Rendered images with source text
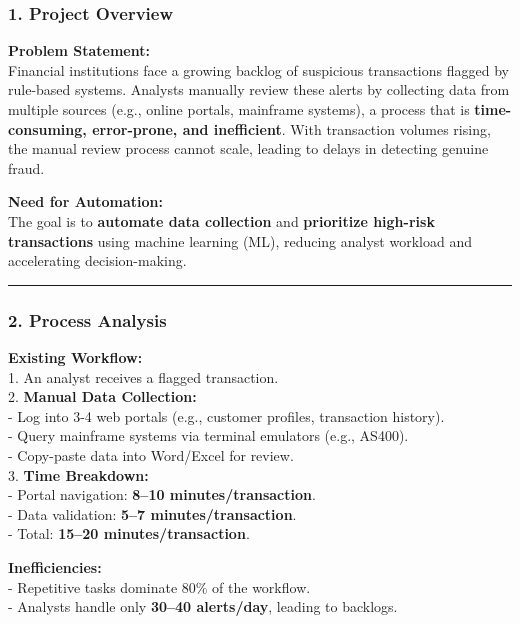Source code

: \documentclass[
]{article}
\author{}
\date{}
\begin{document}
\subsubsection{\texorpdfstring{\textbf{1. Project
Overview}}{1. Project Overview}}\label{project-overview}

\textbf{Problem Statement:}\\
Financial institutions face a growing backlog of suspicious transactions
flagged by rule-based systems. Analysts manually review these alerts by
collecting data from multiple sources (e.g., online portals, mainframe
systems), a process that is \textbf{time-consuming, error-prone, and
inefficient}. With transaction volumes rising, the manual review process
cannot scale, leading to delays in detecting genuine fraud.

\textbf{Need for Automation:}\\
The goal is to \textbf{automate data collection} and \textbf{prioritize
high-risk transactions} using machine learning (ML), reducing analyst
workload and accelerating decision-making.

\begin{center}\rule{0.5\linewidth}{0.5pt}\end{center}

\subsubsection{\texorpdfstring{\textbf{2. Process
Analysis}}{2. Process Analysis}}\label{process-analysis}

\textbf{Existing Workflow:}\\
1. An analyst receives a flagged transaction.\\
2. \textbf{Manual Data Collection:}\\
- Log into 3-4 web portals (e.g., customer profiles, transaction
history).\\
- Query mainframe systems via terminal emulators (e.g., AS400).\\
- Copy-paste data into Word/Excel for review.\\
3. \textbf{Time Breakdown:}\\
- Portal navigation: \textbf{8--10 minutes/transaction}.\\
- Data validation: \textbf{5--7 minutes/transaction}.\\
- Total: \textbf{15--20 minutes/transaction}.

\textbf{Inefficiencies:}\\
- Repetitive tasks dominate 80\% of the workflow.\\
- Analysts handle only \textbf{30--40 alerts/day}, leading to backlogs.
\end{document}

__Assignment__: Reproduce every line from the preceding data in which the word "review" can be found.

__Exercise result__:
flagged by rule-based systems. Analysts manually review these alerts by
inefficient}. With transaction volumes rising, the manual review process
- Copy-paste data into Word/Excel for review.\\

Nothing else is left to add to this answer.